Mine is back on caffeine, I just found out when a Starbucks charge came up on my credit card. He has refused to drink coffee for months. Its a good sign that he is in a decent phase, he will continue drinking it until he decides, once again, its the problem.

One of my friends who taught told me that is the unofficial parental test for ADHD, giving them caffeine and seeing if it slows them down. I had never heard that before.


@Knows3939 - Can you or do you want to put a missing person’s notice with the police? It’s not uncommon to think you are Jesus. It happens so much in Jerusalem they call it Jerusalem Syndrom, but you probably already know that. I hope he comes home soon.


Thank you. And mine with you. This is so hard, scz, on everyone. I have met some homeless who like to be homeless. I hope your son is OK. I hope you are OK.

@hope You have been a caregiver for so long. I respect how strong you are. Your story helped me to better cope with my daughter’s illness, and to forgive myself my mistakes.


I don’t know if this will help…we are 15 years into this and believe it or not, unmedicated for the past year. Things are actually going ok. At first it was brutal and he claimed he had no illness. A year later, he admits he has an illness, but refusing meds. He lives on his own and is rebuilding a few relationships with family members. Somedays I almost think, HEY we were wrong. Then something will set him off and the paranoia and disorganized thinking come on out to play. However, as long as we ask nothing from him, it goes well. When he comes to conclusions such as he needs to bathe when he sees others as a courtesy, perhaps cutting his hair will be more comfortable on warm days, or he can’t just be a taker but has to be a giver, he is delightful. But when we suggest the same, there is anger.
@hope referred to this a while back as a lightening of symptoms. It appears so. What the future holds we don’t know. No cure on the horizon. But not all doom and gloom either. Best wishes on your journey of the new normal.


That is very kind of you, I am glad that we are able to help each other on the forum.


I think this is what works best for my son as well.
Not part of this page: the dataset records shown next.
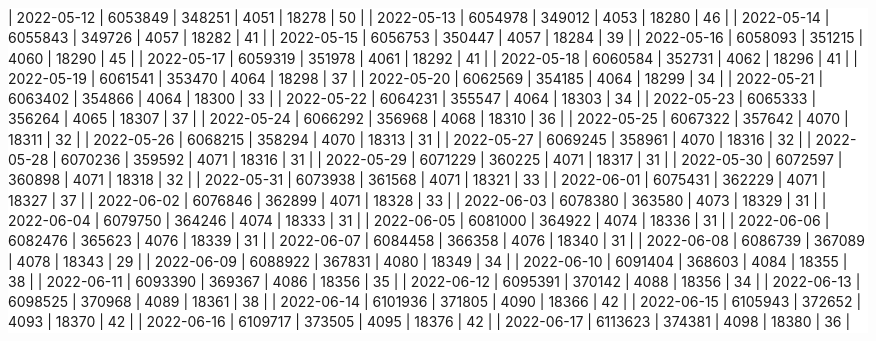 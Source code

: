 | 2022-05-12 | 6053849 | 348251 | 4051 | 18278 | 50 |
| 2022-05-13 | 6054978 | 349012 | 4053 | 18280 | 46 |
| 2022-05-14 | 6055843 | 349726 | 4057 | 18282 | 41 |
| 2022-05-15 | 6056753 | 350447 | 4057 | 18284 | 39 |
| 2022-05-16 | 6058093 | 351215 | 4060 | 18290 | 45 |
| 2022-05-17 | 6059319 | 351978 | 4061 | 18292 | 41 |
| 2022-05-18 | 6060584 | 352731 | 4062 | 18296 | 41 |
| 2022-05-19 | 6061541 | 353470 | 4064 | 18298 | 37 |
| 2022-05-20 | 6062569 | 354185 | 4064 | 18299 | 34 |
| 2022-05-21 | 6063402 | 354866 | 4064 | 18300 | 33 |
| 2022-05-22 | 6064231 | 355547 | 4064 | 18303 | 34 |
| 2022-05-23 | 6065333 | 356264 | 4065 | 18307 | 37 |
| 2022-05-24 | 6066292 | 356968 | 4068 | 18310 | 36 |
| 2022-05-25 | 6067322 | 357642 | 4070 | 18311 | 32 |
| 2022-05-26 | 6068215 | 358294 | 4070 | 18313 | 31 |
| 2022-05-27 | 6069245 | 358961 | 4070 | 18316 | 32 |
| 2022-05-28 | 6070236 | 359592 | 4071 | 18316 | 31 |
| 2022-05-29 | 6071229 | 360225 | 4071 | 18317 | 31 |
| 2022-05-30 | 6072597 | 360898 | 4071 | 18318 | 32 |
| 2022-05-31 | 6073938 | 361568 | 4071 | 18321 | 33 |
| 2022-06-01 | 6075431 | 362229 | 4071 | 18327 | 37 |
| 2022-06-02 | 6076846 | 362899 | 4071 | 18328 | 33 |
| 2022-06-03 | 6078380 | 363580 | 4073 | 18329 | 31 |
| 2022-06-04 | 6079750 | 364246 | 4074 | 18333 | 31 |
| 2022-06-05 | 6081000 | 364922 | 4074 | 18336 | 31 |
| 2022-06-06 | 6082476 | 365623 | 4076 | 18339 | 31 |
| 2022-06-07 | 6084458 | 366358 | 4076 | 18340 | 31 |
| 2022-06-08 | 6086739 | 367089 | 4078 | 18343 | 29 |
| 2022-06-09 | 6088922 | 367831 | 4080 | 18349 | 34 |
| 2022-06-10 | 6091404 | 368603 | 4084 | 18355 | 38 |
| 2022-06-11 | 6093390 | 369367 | 4086 | 18356 | 35 |
| 2022-06-12 | 6095391 | 370142 | 4088 | 18356 | 34 |
| 2022-06-13 | 6098525 | 370968 | 4089 | 18361 | 38 |
| 2022-06-14 | 6101936 | 371805 | 4090 | 18366 | 42 |
| 2022-06-15 | 6105943 | 372652 | 4093 | 18370 | 42 |
| 2022-06-16 | 6109717 | 373505 | 4095 | 18376 | 42 |
| 2022-06-17 | 6113623 | 374381 | 4098 | 18380 | 36 |
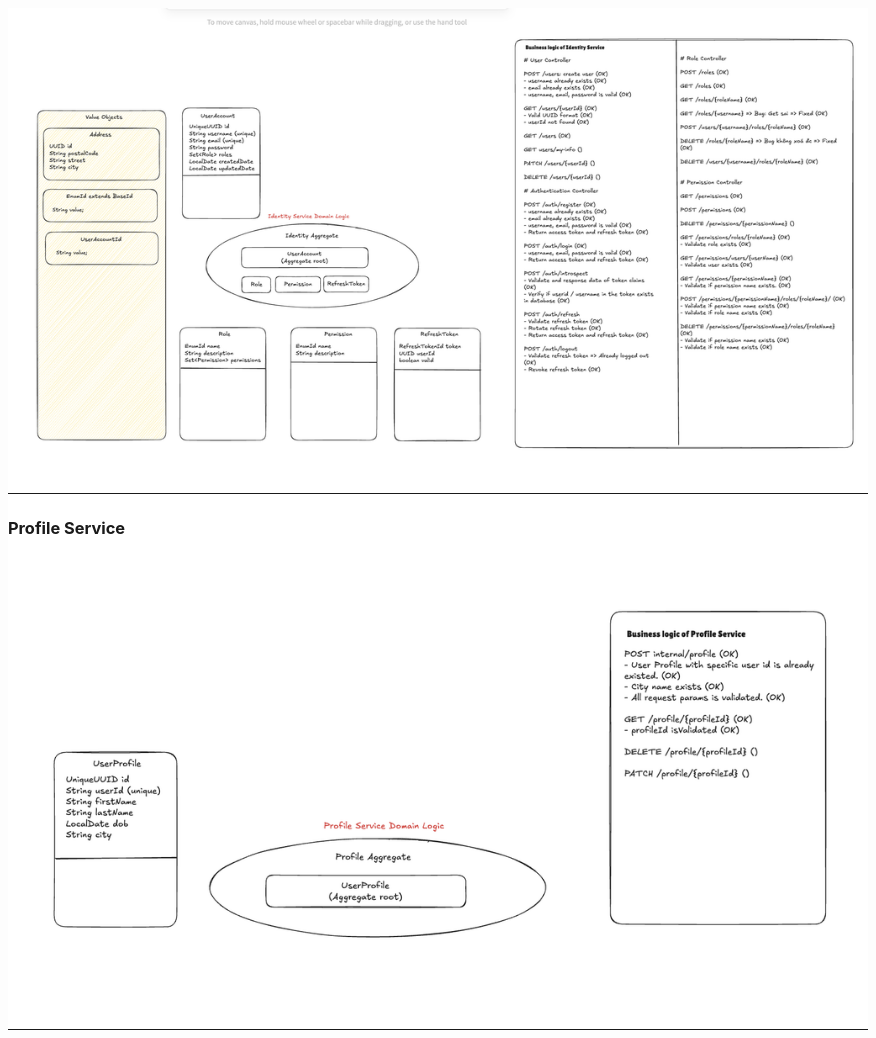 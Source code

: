 ![Identity Service.png](resources%2Freadme%2FIdentity%20Service.png)

---

### Profile Service

![Profile Service.png](resources%2Freadme%2FProfile%20Service.png)

--- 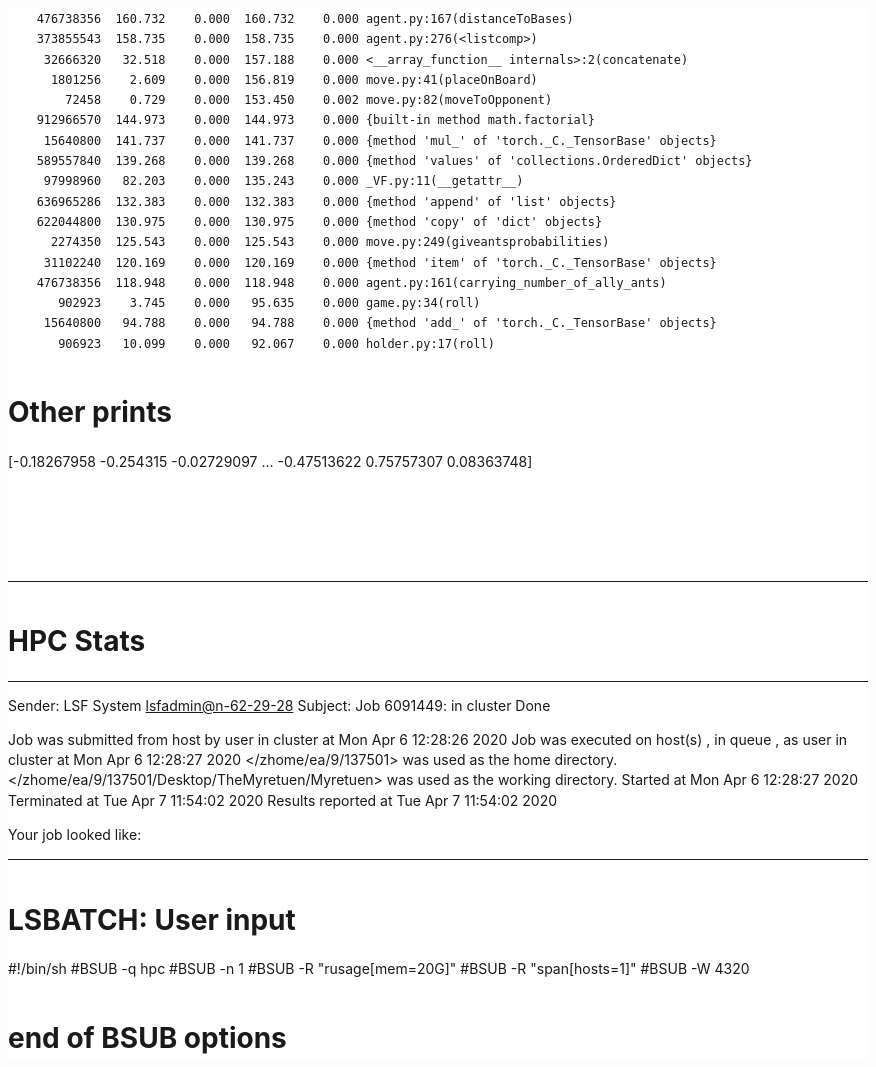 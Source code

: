         476738356  160.732    0.000  160.732    0.000 agent.py:167(distanceToBases)
        373855543  158.735    0.000  158.735    0.000 agent.py:276(<listcomp>)
         32666320   32.518    0.000  157.188    0.000 <__array_function__ internals>:2(concatenate)
          1801256    2.609    0.000  156.819    0.000 move.py:41(placeOnBoard)
            72458    0.729    0.000  153.450    0.002 move.py:82(moveToOpponent)
        912966570  144.973    0.000  144.973    0.000 {built-in method math.factorial}
         15640800  141.737    0.000  141.737    0.000 {method 'mul_' of 'torch._C._TensorBase' objects}
        589557840  139.268    0.000  139.268    0.000 {method 'values' of 'collections.OrderedDict' objects}
         97998960   82.203    0.000  135.243    0.000 _VF.py:11(__getattr__)
        636965286  132.383    0.000  132.383    0.000 {method 'append' of 'list' objects}
        622044800  130.975    0.000  130.975    0.000 {method 'copy' of 'dict' objects}
          2274350  125.543    0.000  125.543    0.000 move.py:249(giveantsprobabilities)
         31102240  120.169    0.000  120.169    0.000 {method 'item' of 'torch._C._TensorBase' objects}
        476738356  118.948    0.000  118.948    0.000 agent.py:161(carrying_number_of_ally_ants)
           902923    3.745    0.000   95.635    0.000 game.py:34(roll)
         15640800   94.788    0.000   94.788    0.000 {method 'add_' of 'torch._C._TensorBase' objects}
           906923   10.099    0.000   92.067    0.000 holder.py:17(roll)


# Other prints

[-0.18267958 -0.254315   -0.02729097 ... -0.47513622  0.75757307
  0.08363748]

 <br /> 
 <br /> 
 <br /> 
 <br />

---------------------------------------------------------------------------------------------------------------------

# HPC Stats


------------------------------------------------------------
Sender: LSF System <lsfadmin@n-62-29-28>
Subject: Job 6091449: <NNAgent1IMP-sample-length7-hist10> in cluster <dcc> Done

Job <NNAgent1IMP-sample-length7-hist10> was submitted from host <gbarlogin1> by user <s183914> in cluster <dcc> at Mon Apr  6 12:28:26 2020
Job was executed on host(s) <n-62-29-28>, in queue <hpc>, as user <s183914> in cluster <dcc> at Mon Apr  6 12:28:27 2020
</zhome/ea/9/137501> was used as the home directory.
</zhome/ea/9/137501/Desktop/TheMyretuen/Myretuen> was used as the working directory.
Started at Mon Apr  6 12:28:27 2020
Terminated at Tue Apr  7 11:54:02 2020
Results reported at Tue Apr  7 11:54:02 2020

Your job looked like:

------------------------------------------------------------
# LSBATCH: User input
#!/bin/sh
#BSUB -q hpc
#BSUB -n 1
#BSUB -R "rusage[mem=20G]"
#BSUB -R "span[hosts=1]"
#BSUB -W 4320
# end of BSUB options
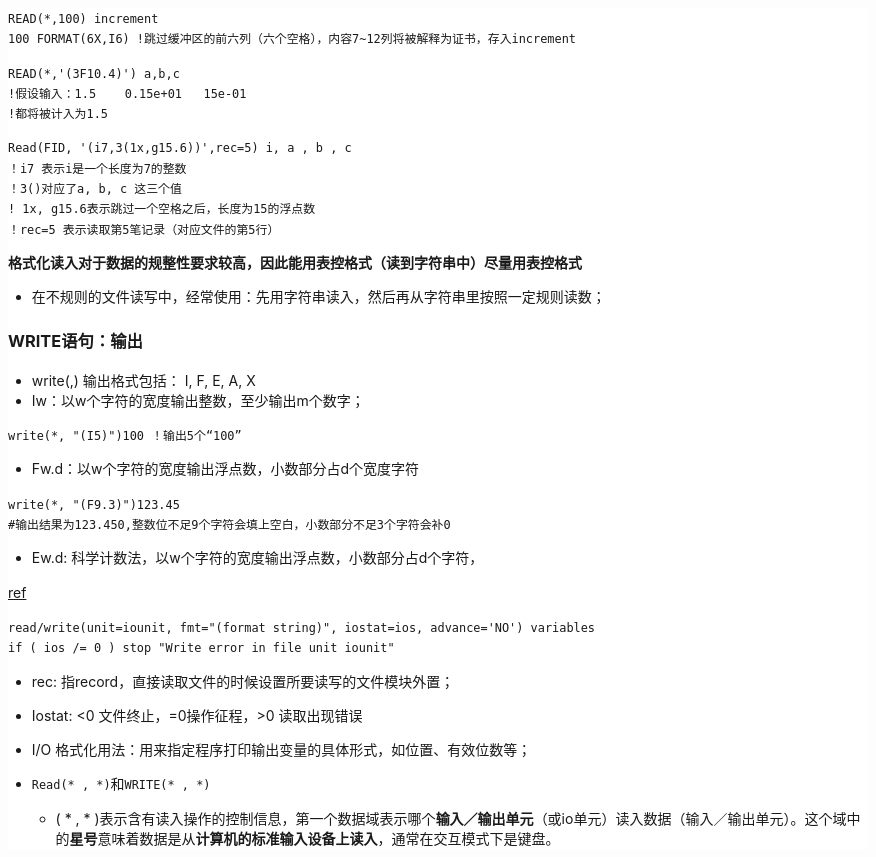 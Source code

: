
 ```
READ(*,100) increment
100 FORMAT(6X,I6) !跳过缓冲区的前六列（六个空格），内容7~12列将被解释为证书，存入increment
```

```
READ(*,'(3F10.4)') a,b,c
!假设输入：1.5    0.15e+01   15e-01
!都将被计入为1.5
```

```
Read(FID, '(i7,3(1x,g15.6))',rec=5) i, a , b , c
！i7 表示i是一个长度为7的整数
！3()对应了a, b, c 这三个值
! 1x, g15.6表示跳过一个空格之后，长度为15的浮点数
！rec=5 表示读取第5笔记录（对应文件的第5行）
```

**格式化读入对于数据的规整性要求较高，因此能用表控格式（读到字符串中）尽量用表控格式**

- 在不规则的文件读写中，经常使用：先用字符串读入，然后再从字符串里按照一定规则读数；

### WRITE语句：输出

- write(,) 输出格式包括： I, F, E, A, X
- Iw：以w个字符的宽度输出整数，至少输出m个数字；

```
write(*, "(I5)")100 ！输出5个“100”
```

- Fw.d：以w个字符的宽度输出浮点数，小数部分占d个宽度字符

```
write(*, "(F9.3)")123.45
#输出结果为123.450,整数位不足9个字符会填上空白，小数部分不足3个字符会补0
```

- Ew.d: 科学计数法，以w个字符的宽度输出浮点数，小数部分占d个字符，

[ref](https://www.jianshu.com/p/1f0fb55caebf)









```
read/write(unit=iounit, fmt="(format string)", iostat=ios, advance='NO') variables
if ( ios /= 0 ) stop "Write error in file unit iounit"
```

- rec: 指record，直接读取文件的时候设置所要读写的文件模块外置；
- Iostat: <0 文件终止，=0操作征程，>0 读取出现错误

- I/O 格式化用法：用来指定程序打印输出变量的具体形式，如位置、有效位数等；

- `Read(* , *)`和`WRITE(* , *)`

  - ( * , * )表示含有读入操作的控制信息，第一个数据域表示哪个**输入／输出单元**（或io单元）读入数据（输入／输出单元）。这个域中的**星号**意味着数据是从**计算机的标准输入设备上读入**，通常在交互模式下是键盘。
For some of our family members, its that “benign neglect” that @Hereandhere has written about that seems to work best.

I love the definition:
"an attitude or policy of noninterference or neglect of a situation, which may have a more beneficial effect than assuming responsibility; well intentioned neglect.


Yes, of course you post helps. I am thankful for everyone who posts. I am gaining understanding. And, some hope.

I am closer to acceptance of my daughter, as she is, then I thought possible. If I don’t try to change her, don’t demand of her, it DOES go better. Seems weird to accept that she talks/laughs/yells alone in her room for hours, and rarely speaks to me more than a minute at a time. Seems weird to accept being lonely while living with my daughter for 2 years (ill); more lonely than when she lived on her own the prior 10 years (well). Yet, if I just see her a minute a day to give her dinner, it goes way, way better than the recent past when I daily nagged her about work, or doctors, or eating, or sleeping, or whatever I nagged her about, knocking on her door and demanding she speak to me.

Right now, It’s almost a peaceful existence in my house finally, except for when her loud speech awakens me at night from a sound sleep, and my heart starts beating so strongly I can’t return to sleep for hours. I haven’t quite gotten over being scared when weird behavior happens. I hate feeling scared. She’s never willingly hurt me, but still I am occasionally scared, and embarrassed by that about myself.


It helped put things in perspective for me when I read something @hope wrote earlier. Our loved one and their illness are kind of like 2 different things. We care for our loved ones and we know they would never hurt us when they’re well, but we also know the illness can be unpredictable and it can rob our loved ones of the ability to think clearly. I think it’s natural and prudent to be cautious of the destructive potential we know the illness can have. I don’t think it’s something you should feel embarrassed about. For what it’s worth, I feel that way sometimes too.